A Conversation with Geoff White on Lazarus Group, the ByBit Hack and Money Laundering
Castellum.AI’s Peter Piatetsky sat down with Geoff White, an investigative journalist, world-renowned speaker and the author of The Lazarus Heist, to talk about state-sponsored cyber attacks, the impact of the latest ByBit attack (the largest heist in history with nearly $1.5bn in crypto assets stolen), the evolving money laundering tactics for such large sums and the impact on anti-money laundering (AML) efforts in the private sector.
Key Takeaways
North Korea’s Cyber Crime Program: A State-Approved Operation
The scale and nature of North Korean cybercrime is shifting: The ByBit hack enabled North Korea’s Lazarus Group to make off with $1.5 billion, far surpassing the previous record-breaking cyber heist against Axie Infinity in 2022 ($625 million).
The North Korean government has enlisted the Lazarus Group to fund its nuclear weapons program. Recent U.S. government estimates reveal that the group’s proceeds account for nearly half of North Korea’s missile program expenditures.

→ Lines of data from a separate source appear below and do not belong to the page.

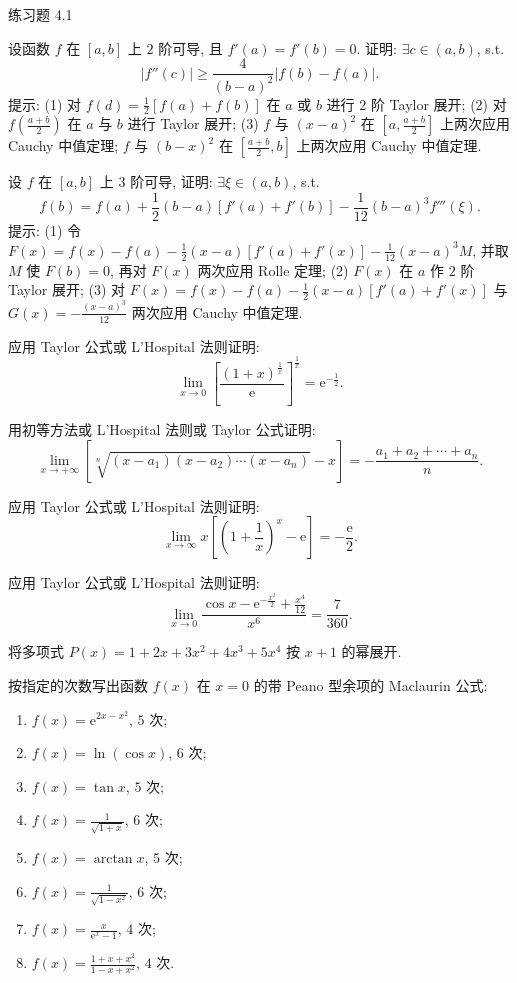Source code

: \begin{exblock}{练习题 4.1}
  \item 设函数 $f$ 在 $[a,b]$ 上 $2$ 阶可导, 且 $f'(a)=f'(b)=0$. 证明: $\exists c\in(a,b)$, s.t.
  \[
  |f''(c)|\geqslant\frac{4}{(b-a)^{2}}|f(b)-f(a)|.
\]
  提示: (1) 对 $f(d)=\frac{1}{2}[f(a)+f(b)]$ 在 $a$ 或 $b$ 进行 $2$ 阶 Taylor 展开; (2) 对 $f\left(\frac{a+b}{2}\right)$ 在 $a$ 与 $b$ 进行 Taylor 展开; (3) $f$ 与 $(x-a)^{2}$ 在 $\left[a,\frac{a+b}{2}\right]$ 上两次应用 Cauchy 中值定理; $f$ 与 $(b-x)^{2}$ 在 $\left[\frac{a+b}{2},b\right]$ 上两次应用 Cauchy 中值定理.

  \item 设 $f$ 在 $[a,b]$ 上 $3$ 阶可导, 证明: $\exists \xi\in(a,b)$, s.t.
  \[
  f(b)=f(a)+\frac{1}{2}(b-a)[f'(a)+f'(b)]-\frac{1}{12}(b-a)^{3}f'''(\xi).
\]
  提示: (1) 令 $F(x)=f(x)-f(a)-\frac{1}{2}(x-a)[f'(a)+f'(x)]-\frac{1}{12}(x-a)^{3}M$, 并取 $M$ 使 $F(b)=0$, 再对 $F(x)$ 两次应用 Rolle 定理; (2) $F(x)$ 在 $a$ 作 $2$ 阶 Taylor 展开; (3) 对 $F(x)=f(x)-f(a)-\frac{1}{2}(x-a)[f'(a)+f'(x)]$ 与 $G(x)=-\frac{(x-a)^{3}}{12}$ 两次应用 Cauchy 中值定理.

  \item 应用 Taylor 公式或 L'Hospital 法则证明:
  \[
  \lim_{x\to 0}\left[\frac{(1+x)^{\frac{1}{x}}}{\mathrm{e}}\right]^{\frac{1}{x}}=\mathrm{e}^{-\frac{1}{2}}.
\]

  \item 用初等方法或 L'Hospital 法则或 Taylor 公式证明:
  \[
  \lim_{x\to+\infty}\left[\sqrt[n]{(x-a_{1})(x-a_{2})\cdots(x-a_{n})}-x\right]=-\frac{a_{1}+a_{2}+\cdots+a_{n}}{n}.
\]

  \item 应用 Taylor 公式或 L'Hospital 法则证明:
  \[
  \lim_{x\to\infty}x\left[\left(1+\frac{1}{x}\right)^{x}-\mathrm{e}\right]=-\frac{\mathrm{e}}{2}.
\]

  \item 应用 Taylor 公式或 L'Hospital 法则证明:
  \[
  \lim_{x\to 0}\frac{\cos x-\mathrm{e}^{-\frac{x^{2}}{2}}+\frac{x^{4}}{12}}{x^{6}}=\frac{7}{360}.
\]

  \item 将多项式 $P(x)=1+2x+3x^{2}+4x^{3}+5x^{4}$ 按 $x+1$ 的幂展开.

  \item 按指定的次数写出函数 $f(x)$ 在 $x=0$ 的带 Peano 型余项的 Maclaurin 公式:
  \begin{enumerate}[label=(\arabic*)]
    \item $f(x)=\mathrm{e}^{2x-x^{2}}$, $5$ 次;
    \item $f(x)=\ln(\cos x)$, $6$ 次;
    \item $f(x)=\tan x$, $5$ 次;
    \item $f(x)=\frac{1}{\sqrt{1+x}}$, $6$ 次;
    \item $f(x)=\arctan x$, $5$ 次;
    \item $f(x)=\frac{1}{\sqrt{1-x^{2}}}$, $6$ 次;
    \item $f(x)=\frac{x}{\mathrm{e}^{x}-1}$, $4$ 次;
    \item $f(x)=\frac{1+x+x^{2}}{1-x+x^{2}}$, $4$ 次.
  \end{enumerate}


\end{exblock}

“North Korea’s nuclear weapons and missiles are what gives [Pyongyang] a seat at the table. Effectively, North Korea started to run out of money – it can't trade on international markets, can't borrow, can't lend, can't access finance…government hackers have been sent out on hacking missions to steal foreign currency that North Korea can then use to buy the weapons parts it needs”
See how Castellum.AI Enables Real-Time Crypto Sanctions Screening and Monitoring
The Role of Decentralized Exchanges in Modern Crypto Money Laundering
Unlike traditional financial crime, where stolen funds are laundered through physical channels, such as casinos, North Korean hackers focus on cryptocurrency theft precisely because there is no need to rely on a wide network of physical businesses to conceal and move funds through the formal financial network.
Decentralized exchanges (DEXs) are becoming more prominent. So far, funds from the ByBit hack are being processed through decentralized, wallet-to-wallet exchanges, rather than relying on crypto mixers like Tornado Cash in the early stages of the laundering process. The reason? Law enforcement and regulators have aggressively targeted mixers, with the US and others sanctioning mixers like Tornado Cash or Blender.
“There seems to be this switch to farming the money out to thousands and thousands of wallets through these decentralized exchanges, and then crossing it on bridges and then putting back in.”
Hackers are using cross-chain bridges to move funds to different blockchains where it is easier to obscure transaction trails.
Money Laundering-as-a-Service: Hackers are now leveraging organized crime groups, particularly in Southeast Asia to launder funds on their behalf.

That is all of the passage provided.